Four Seasons Hotel Boston
Daily price line
Upcoming nightly rates
Review
Character and identity
Set on Boylston Street directly opposite the Public Garden, this 273-room property feels less like a hotel and more like a Gilded Age townhouse extension of neighbouring Beacon Hill and Back Bay. A 2023 Ken Fulk refresh of the porte cochère and lobby added showstopping nooks where preppy parents and international visitors linger over cortados from Sottovento Coffee Bar; brasserie-lounge Coterie arrived in the same renovation, while Aujourd'hui handles breakfast. Guest rooms (last refreshed 2017) lean tranquil and tree-level over the Garden, with white-washed oak beds.

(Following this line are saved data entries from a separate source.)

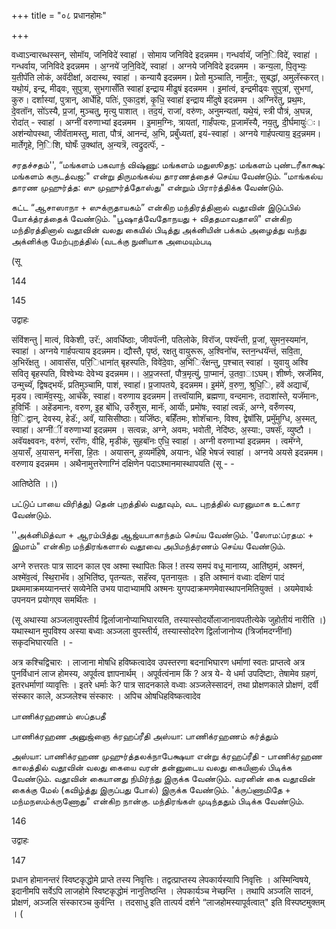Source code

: +++
title = "०८ प्रधानहोमः"

+++

वध्वाऽन्वारब्धस्सन्, सोमॉय, जनिविदे॑ स्वाहा॑ । सोमाय जनिविदे इदन्नमम। गन्धर्वायॅ, जनि॒िविदे॑, स्वाहा॑ । गन्धर्वाय, जनिविदे इदन्नमम । अ॒ग्नये॑ ज॒नि॒विदे॑, स्वाहा॑ । अग्नये जनिविदे इदन्नमम । कन्य॒ला, पि॒तृभ्यः॒ य॒तीपॅति लोकं, अवॅदीक्षां, अदास्थ, स्वाहा॑ । कन्यायै इदन्नमम। प्रेतो मुञ्चाति, नामुँत:, सुबद्धां, अमुलॅस्करत्। यथो॒यं, इन्द्र, मीढ्वः, सुपुत्रा, सुभगासँति स्वाहा॑ इन्द्राय मीढुषं इदन्नमम । इ॒मांत्वं, इन्द्रमीढ्वः सुपुत्रां, सुभगां, कुरु। दर्शास्यां, पुत्रान्, आर्धेहि, पतिः॑, ए॒काद॒शं, कृ॒धि॒ स्वाहा॑ इन्द्राय मींदुषे इदन्नमम । अग्निरेंतु, प्रथ॒मः, दे॒वतॉन, सो॑ऽस्यै, प्र॒जां, मुञ्चतु, मृत्यु पाशात् । तद॒यं, राजा॑, वरु॑णः, अनुमन्यतां, यथे॒यं, स्त्री पौत्रं, अ॒घन्न, रोदा॑त् - स्वाहा॑ । अग्नीं वरुणाभ्यां इदन्नमम । इ॒माम॒ग्निः, त्रायतां, गार्हंपत्यः, प्र॒जामॅस्यै, नय॒तु, दी॒र्घमायुः॑ः। अश॑न्योपस्था, जीवॅतामस्तु, माता, पौत्रं, आनन्दं, अ॒भि, प्रबुँध्यतां, इयं-स्वाहा॑ । अग्नये गार्हपत्याय॒ इद॒न्नमम। मार्तेगृहे, नि॒िशि, घोषँः उ॒क्था॑त्, अ॒न्यत्रॆ, त्वद्रुदत्पॅः, -

சரதச்சதம்'', “மங்களம் பகவாந் விஷ்ணு: மங்களம் மதுஸூதந: மங்களம் புண்டரீகாக்ஷ: மங்களம் கருடத்வஜ:" என்று திருமங்கல்ய தாரணத்தைச் செய்ய வேண்டும். “மாங்கல்ய தாரண முஹுர்த்த: ஸு முஹுர்த்தோஸ்து" என்றும் பிரார்த்திக்க வேண்டும்.

கட்ட “ஆசாஸாநா + ஸுக்ருதாயகம்” என்கிற மந்திரத்தினால் வதூவின் இடுப்பில் யோக்த்ரத்தைக் வேண்டும். "பூஷாத்வேதோநயது + விததமாவதாஸி" என்கிற மந்திரத்தினால் வதூவின் வலது கையில் பிடித்து அக்னியின் பக்கம் அழைத்து வந்து அக்னிக்கு மேற்புறத்தில் (வடக்கு நுனியாக அமையும்படி

(सू

144


145

उद्वाहः

संविंशन्तु | मात्वं, विकेशी, उरॅ:, आवर्धिष्ठाः, जीवपॅत्नी, पतिलोके, विरॉज, पश्यॅन्ती, प्र॒जां, सुमन॒स्यमा॑न, स्वाहा॑ । अग्नये गार्हपत्याय इदन्नमम। द्यौस्तै, पृष्ठं, रक्षतु वायुरूरू, अ॒श्विनो॑च, स्तन॒न्धयॅन्तं, सवि॒ता, अ॒भिरॅक्षतु । आवासॅस, परि॒िधाना॑त् बृहस्पतिः, विवे॑दे॒वाः, अ॒भि॑िरॅक्षन्तु, प॒श्चात् स्वाहा॑ । युवायु अश्वि सवितृ बृहस्पति, विश्वेभ्यः देवेभ्य इदन्नमम।। अ॒प्र॒जस्तां, पौत्र॒मृत्युं, पा॒प्मानं॑, उ॒तवा॒ाऽघम्। शीर्ष्णः, स्रजॅमिव, उन्मुच्यॅ, द्विषद्भयॅः, प्रतिमुञ्चामि, पाशं, स्वाहा॑। प्र॒जापतये, इदन्नमम। इ॒म॑मे॑, व॒रुण॒, श्रुधि॒ि, हवें अद्याचॅ, मृडय। त्वामॅव॒स्युः, आचॅके, स्वाहा॑। वरुणाय इदन्नमम | तत्त्वॉयामि, ब्रह्मणा, वन्दमानः, तदाशा॑स्ते, यजॅमानः, ह॒विभिँः । अहेंडमानः, वरुण, इ॒ह बोंधि, उरुँशुस, मानॅः, आर्यॊः, प्रमो॑षः, स्वाहा॑ त्वन्नॅः, अग्ने, वरुँणस्य, वि॒िद्वान्, देवस्य, हेडॅ:, अवॅ, यासिसीष्ठाः। यजॅिष्ठः, बहिँतमः, शोशॅचानः, विश्व, द्वेषॉसि, प्रमुॅमुग्धि, अ॒स्मत्, स्वाहा॑। अग्नी॑ीं वरुणाभ्यां इदन्नमम । सत्वन्नः, अग्ने, अवमः, भवोती, नेदि॑ष्ठः, अ॒स्या:, उषसॅः, व्युष्टौ । अवॅयक्ष्ववनः, वरु॑णं, ररॉणः, वीहि, मृडीकं, सुहबॉनः ए॒धि॒ स्वाहा॑ । अग्नी वरुणाभ्यां इदन्नमम । त्वमॅग्ने, अ॒यासँ, अ॒यासन्, मनॅसा, हि॒तः । अयासन्, ह॒व्यमॅहिषे, अयानः, धेहि भेषजं स्वाहा॑ । अग्नये अयसे इदन्नमम। वरुणाय इदन्नमम । अथैनामुत्तरेणाग्निं दक्षिणेन पदाऽश्मानमास्थापयति (सू - -

आतिष्ठेति ।।)

பட்டுப் பாயை விரித்து) தென் புறத்தில் வதூவும், வட புறத்தில் வரனுமாக உட்கார வேண்டும்.

''அக்னிமித்வா + ஆரம்பித்து ஆஜ்யபாகாந்தம் செய்ய வேண்டும். 'ஸோம:ப்ரதம: + இமாம்" என்கிற மந்திரங்களால் வதூவை அபிமந்த்ரணம் செய்ய வேண்டும்.




अग्ने रुत्तरतः पात्र सादन काल एव अश्मा स्थापितः किल ! तस्य समपं वधू मानाय्य, आति॑ष्ठ॒मं, अश्मनं, अश्मे॑व॒त्वं, स्थि॒राभॅव। अ॒भिति॑ष्ठ, पृतन्यतः, सहॅस्व, पृतनाय॒तः । इति अश्मानं वध्वाः दक्षिणं पादं प्रथममाक्रमय्यानन्तरं सव्येनेति उभय पादाभ्यामपि अश्मनः युगपदाक्रमणमेवास्थापनमितियुक्तं । अयमेवार्थः उपनयन प्रयोगएव समर्थितः ।

(सू अथास्या अञ्जलावुपस्तीर्य द्विर्लाजानोप्याभिघारयति, तस्यास्सोदर्योलाजानावपतीत्येके जुहोतीयं नारीति ।) यथास्थान मुपविश्य अस्या बध्वाः अञ्जला वुपस्तीर्य, तस्यास्सोदरेण द्विर्लाजानोप्य (त्रिर्जामदग्नींनां) सकृदभिघारयति । -

अत्र कश्चिद्विचारः । लाजाना मोषधि हविष्कत्वादेव उपस्तरणा बदनाभिघारण धर्माणां स्वतः प्राप्तत्वे अत्र पुनर्विधानं लाज होमस्य, अपूर्वत्व ज्ञापनार्थम् । अपूर्वत्वंनाम किं ? अत्र ये- ये धर्मा उपदिष्टाः, तेषामेव ग्रहणं, इतरधर्माणां व्यावृत्तिः । इतरे धर्माः के? पात्र सादनकाले वध्वाः अञ्जलेस्सादनं, तथा प्रोक्षणकाले प्रोक्षणं, दर्वी संस्कार काले, अञ्जलेश्च संस्कारः । अपिच ओषधिहविष्कत्वादेव

பாணிக்ரஹணம் ஸப்தபதீ

பாணிக்ரஹண அனுஜ்ஞை க்ரஹப்ரீதி அஸ்யா: பாணிக்ரஹணம் கர்த்தும்

அஸ்யா: பாணிக்ரஹண முஹுர்த்தலக்நாபேக்ஷயா என்று க்ரஹப்ரீதி - பாணிக்ரஹண காலத்தில் வதூவின் வலது கையை வரன் தன்னுடைய வலது கையினால் பிடிக்க வேண்டும். வதூவின் கையானது நிமிர்ந்து இருக்க வேண்டும். வரனின் கை வதூவின் கைக்கு மேல் (கவிழ்த்து இருப்பது போல்) இருக்க வேண்டும். 'க்ருப்ணாமிதே + மந்மநஸம்க்ருணோது" என்கிற நான்கு. மந்திரங்கள் முடிந்ததும் பிடிக்க வேண்டும்.

146


उद्वाहः

147

प्रधान होमानन्तरं स्विष्टकृद्धोमे प्राप्ते तस्य निवृत्तिः। तद्वत्प्राप्तस्य लेपकार्यस्यापि निवृत्तिः । अस्मिन्विषये, इदानीमपि सर्वेऽपि लाजहोमे स्विष्टकृद्धोमं नानुतिष्ठन्ति । लेपकार्यञ्च नेच्छन्ति । तथापि अञ्जलि सादनं, प्रोक्षणं, अञ्जलि संस्कारञ्च कुर्वन्ति । तदसाधु इति तात्पर्य दर्शने “लाजहोमस्यापूर्वत्वात्" इति विस्पष्टमुक्तम् । (
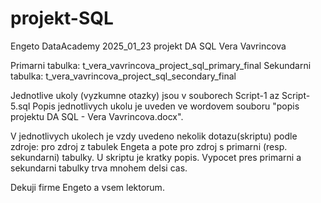 # projekt-SQL

Engeto DataAcademy 2025_01_23
projekt DA SQL 
Vera Vavrincova
 
Primarni tabulka:  t_vera_vavrincova_project_sql_primary_final
Sekundarni tabulka: t_vera_vavrincova_project_sql_secondary_final

Jednotlive ukoly (vyzkumne otazky) jsou v souborech Script-1 az Script-5.sql
Popis jednotlivych ukolu je uveden ve wordovem souboru "popis projektu DA SQL - Vera Vavrincova.docx".

V jednotlivych ukolech je vzdy uvedeno nekolik dotazu(skriptu) podle zdroje: 
pro zdroj z tabulek Engeta a pote pro zdroj s primarni (resp. sekundarni) tabulky. 
U skriptu je kratky popis. Vypocet pres primarni a sekundarni tabulky trva mnohem delsi cas.

Dekuji firme Engeto a vsem lektorum.


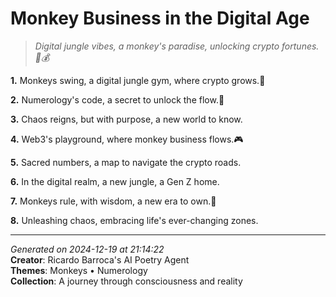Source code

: # Monkey Business in the Digital Age

> *Digital jungle vibes, a monkey's paradise, unlocking crypto fortunes. 🍌💰*

**1.** Monkeys swing, a digital jungle gym, where crypto grows.🌴


**2.** Numerology's code, a secret to unlock the flow.🔑


**3.** Chaos reigns, but with purpose, a new world to know.


**4.** Web3's playground, where monkey business flows.🎮


**5.** Sacred numbers, a map to navigate the crypto roads.


**6.** In the digital realm, a new jungle, a Gen Z home.


**7.** Monkeys rule, with wisdom, a new era to own.🐒


**8.** Unleashing chaos, embracing life's ever-changing zones.



---

*Generated on 2024-12-19 at 21:14:22*  
**Creator**: Ricardo Barroca's AI Poetry Agent  
**Themes**: Monkeys • Numerology  
**Collection**: A journey through consciousness and reality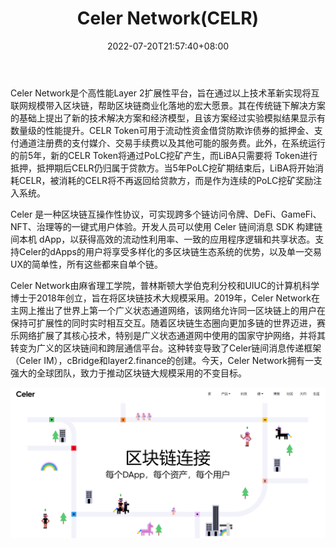 ﻿---
weight: 
title: "Celer Network(CELR)"
description: "Celer Network是个高性能Layer 2扩展性平台，旨在通过以上技术革新实现将互联网规模带入区块链，帮助区块链商业化落地的宏大愿景"
date: 2022-07-20T21:57:40+08:00
lastmod: 2022-07-20T16:45:40+08:00
draft: false
authors: ["MineW"]
featuredImage: "celer-networkcelr.webp"
link: "https://www.celer.network/"
tags: ["数字代币","Celer Network(CELR)"]
categories: ["navigation"]
navigation: ["数字代币"]
lightgallery: true
toc: true
pinned: false
recommend: false
recommend1: false
---
Celer Network是个高性能Layer 2扩展性平台，旨在通过以上技术革新实现将互联网规模带入区块链，帮助区块链商业化落地的宏大愿景。其在传统链下解决方案的基础上提出了新的技术解决方案和经济模型，且该方案经过实验模拟结果显示有数量级的性能提升。CELR Token可用于流动性资金借贷防欺诈债券的抵押金、支付通道注册费的支付媒介、交易手续费以及其他可能的服务费。此外，在系统运行的前5年，新的CELR Token将通过PoLC挖矿产生，而LiBA只需要将 Token进行抵押，抵押期后CELR仍归属于贷款方。当5年PoLC挖矿期结束后，LiBA将开始消耗CELR，被消耗的CELR将不再返回给贷款方，而是作为连续的PoLC挖矿奖励注入系统。

Celer 是一种区块链互操作性协议，可实现跨多个链访问令牌、DeFi、GameFi、NFT、治理等的一键式用户体验。开发人员可以使用 Celer 链间消息 SDK 构建链间本机 dApp，以获得高效的流动性利用率、一致的应用程序逻辑和共享状态。支持Celer的dApps的用户将享受多样化的多区块链生态系统的优势，以及单一交易UX的简单性，所有这些都来自单个链。

Celer Network由麻省理工学院，普林斯顿大学伯克利分校和UIUC的计算机科学博士于2018年创立，旨在将区块链技术大规模采用。2019年，Celer Network在主网上推出了世界上第一个广义状态通道网络，该网络允许同一区块链上的用户在保持可扩展性的同时实时相互交互。随着区块链生态圈向更加多链的世界迈进，赛乐网络扩展了其核心技术，特别是广义状态通道网中使用的国家守护网络，并将其转变为广义的区块链间和跨层通信平台。这种转变导致了Celer链间消息传递框架（Celer IM），cBridge和layer2.finance的创建。今天，Celer Network拥有一支强大的全球团队，致力于推动区块链大规模采用的不变目标。

![image-20220720113659395](image-20220720113659395.png)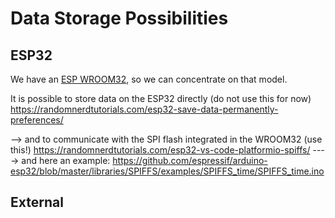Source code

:# Data Storage Possibilities

## ESP32

We have an [ESP WROOM32](resources/esp32-wroom-da_datasheet_en.pdf), so we can concentrate on that model.

It is possible to store data on the ESP32 directly (do not use this for now)
https://randomnerdtutorials.com/esp32-save-data-permanently-preferences/

--> and to communicate with the SPI flash integrated in the WROOM32 (use this!)
https://randomnerdtutorials.com/esp32-vs-code-platformio-spiffs/
----> and here an example:
https://github.com/espressif/arduino-esp32/blob/master/libraries/SPIFFS/examples/SPIFFS_time/SPIFFS_time.ino


## External
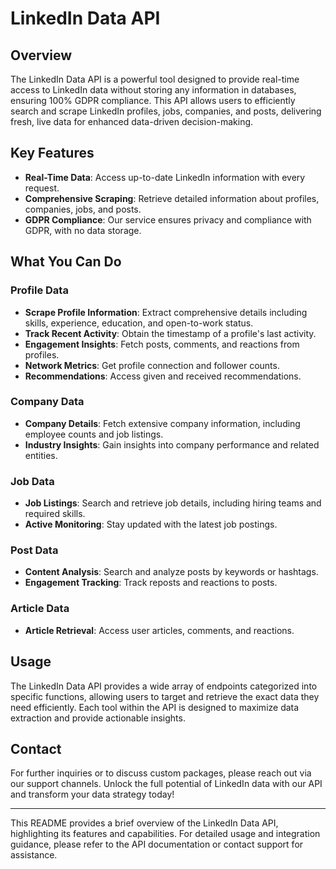 # LinkedIn Data API

## Overview

The LinkedIn Data API is a powerful tool designed to provide real-time access to LinkedIn data without storing any information in databases, ensuring 100% GDPR compliance. This API allows users to efficiently search and scrape LinkedIn profiles, jobs, companies, and posts, delivering fresh, live data for enhanced data-driven decision-making.

## Key Features

- **Real-Time Data**: Access up-to-date LinkedIn information with every request.
- **Comprehensive Scraping**: Retrieve detailed information about profiles, companies, jobs, and posts.
- **GDPR Compliance**: Our service ensures privacy and compliance with GDPR, with no data storage.

## What You Can Do

### Profile Data

- **Scrape Profile Information**: Extract comprehensive details including skills, experience, education, and open-to-work status.
- **Track Recent Activity**: Obtain the timestamp of a profile's last activity.
- **Engagement Insights**: Fetch posts, comments, and reactions from profiles.
- **Network Metrics**: Get profile connection and follower counts.
- **Recommendations**: Access given and received recommendations.

### Company Data

- **Company Details**: Fetch extensive company information, including employee counts and job listings.
- **Industry Insights**: Gain insights into company performance and related entities.

### Job Data

- **Job Listings**: Search and retrieve job details, including hiring teams and required skills.
- **Active Monitoring**: Stay updated with the latest job postings.

### Post Data

- **Content Analysis**: Search and analyze posts by keywords or hashtags.
- **Engagement Tracking**: Track reposts and reactions to posts.

### Article Data

- **Article Retrieval**: Access user articles, comments, and reactions.

## Usage

The LinkedIn Data API provides a wide array of endpoints categorized into specific functions, allowing users to target and retrieve the exact data they need efficiently. Each tool within the API is designed to maximize data extraction and provide actionable insights.

## Contact

For further inquiries or to discuss custom packages, please reach out via our support channels. Unlock the full potential of LinkedIn data with our API and transform your data strategy today!

---

This README provides a brief overview of the LinkedIn Data API, highlighting its features and capabilities. For detailed usage and integration guidance, please refer to the API documentation or contact support for assistance.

Service is the headline act: warm, personal, and unusually charming for the city.
Who's it for
Best for:
Families and couples who want classic Boston charm with a sense of play. Parents will appreciate the kids' welcome amenities, the "mystery closet" of toys, and the candy-filled Vaults on every floor. College-tour families get a dedicated chauffeured campus experience. Anyone prioritising location, character, and genuinely doting service over sleek modernity will be at home.
Should look elsewhere:
Spa devotees should note there's no dedicated spa on-site, just in-room treatments arranged through a third party. Business travellers wanting a sleeker, taller, more contemporary product are better suited to the sister property at One Dalton. Rooms, while lovely, are now eight years past their last refresh.
Bottom line
The defining asset here is the combination of Public Garden frontage and service that genuinely feels personal, a register described as "divine" by those who know it well. Book a Garden-view room for the tree-level vantage that makes this property distinct from its taller sibling; splurge on the 2,590-square-foot Royal Suite if you're travelling deep, and time a visit around the holiday Teddy Bear Breakfast if you're bringing kids.